Restate all entries exactly.

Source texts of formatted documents
________

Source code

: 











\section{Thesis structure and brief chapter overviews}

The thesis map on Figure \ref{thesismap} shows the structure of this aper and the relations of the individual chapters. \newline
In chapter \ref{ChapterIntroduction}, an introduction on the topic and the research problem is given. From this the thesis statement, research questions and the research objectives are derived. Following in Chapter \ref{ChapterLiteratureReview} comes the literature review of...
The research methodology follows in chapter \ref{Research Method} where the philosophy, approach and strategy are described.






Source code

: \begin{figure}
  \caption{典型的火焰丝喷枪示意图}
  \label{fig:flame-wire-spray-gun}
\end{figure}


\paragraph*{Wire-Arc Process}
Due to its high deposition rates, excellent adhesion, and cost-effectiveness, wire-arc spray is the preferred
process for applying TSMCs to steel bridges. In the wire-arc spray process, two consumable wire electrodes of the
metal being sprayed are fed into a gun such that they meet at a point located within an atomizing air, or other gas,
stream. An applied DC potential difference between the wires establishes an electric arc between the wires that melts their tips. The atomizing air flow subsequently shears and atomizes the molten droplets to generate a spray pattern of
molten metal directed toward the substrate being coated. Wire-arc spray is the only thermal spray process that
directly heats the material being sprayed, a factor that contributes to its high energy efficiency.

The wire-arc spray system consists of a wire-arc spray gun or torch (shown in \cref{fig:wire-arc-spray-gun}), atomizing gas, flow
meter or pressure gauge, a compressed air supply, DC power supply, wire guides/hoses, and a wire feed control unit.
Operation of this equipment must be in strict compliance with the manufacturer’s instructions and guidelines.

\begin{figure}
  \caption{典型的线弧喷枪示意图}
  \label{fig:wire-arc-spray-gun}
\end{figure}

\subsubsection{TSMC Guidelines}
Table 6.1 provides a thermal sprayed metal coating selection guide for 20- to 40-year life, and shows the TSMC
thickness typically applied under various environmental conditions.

________

Output →
Source code

: 











\section{Thesis structure and brief chapter overviews}

The thesis map on Figure \ref{thesismap} shows the structure of this aper and the relations of the individual chapters. \newline
In chapter \ref{ChapterIntroduction}, an introduction on the topic and the research problem is given. From this the thesis statement, research questions and the research objectives are derived. Following in Chapter \ref{ChapterLiteratureReview} comes the literature review of...
The research methodology follows in chapter \ref{Research Method} where the philosophy, approach and strategy are described.






Source code

: \begin{figure}
  \caption{典型的火焰丝喷枪示意图}
  \label{fig:flame-wire-spray-gun}
\end{figure}


\paragraph*{Wire-Arc Process}
Due to its high deposition rates, excellent adhesion, and cost-effectiveness, wire-arc spray is the preferred
process for applying TSMCs to steel bridges. In the wire-arc spray process, two consumable wire electrodes of the
metal being sprayed are fed into a gun such that they meet at a point located within an atomizing air, or other gas,
stream. An applied DC potential difference between the wires establishes an electric arc between the wires that melts their tips. The atomizing air flow subsequently shears and atomizes the molten droplets to generate a spray pattern of
molten metal directed toward the substrate being coated. Wire-arc spray is the only thermal spray process that
directly heats the material being sprayed, a factor that contributes to its high energy efficiency.

The wire-arc spray system consists of a wire-arc spray gun or torch (shown in \cref{fig:wire-arc-spray-gun}), atomizing gas, flow
meter or pressure gauge, a compressed air supply, DC power supply, wire guides/hoses, and a wire feed control unit.
Operation of this equipment must be in strict compliance with the manufacturer’s instructions and guidelines.

\begin{figure}
  \caption{典型的线弧喷枪示意图}
  \label{fig:wire-arc-spray-gun}
\end{figure}

\subsubsection{TSMC Guidelines}
Table 6.1 provides a thermal sprayed metal coating selection guide for 20- to 40-year life, and shows the TSMC
thickness typically applied under various environmental conditions.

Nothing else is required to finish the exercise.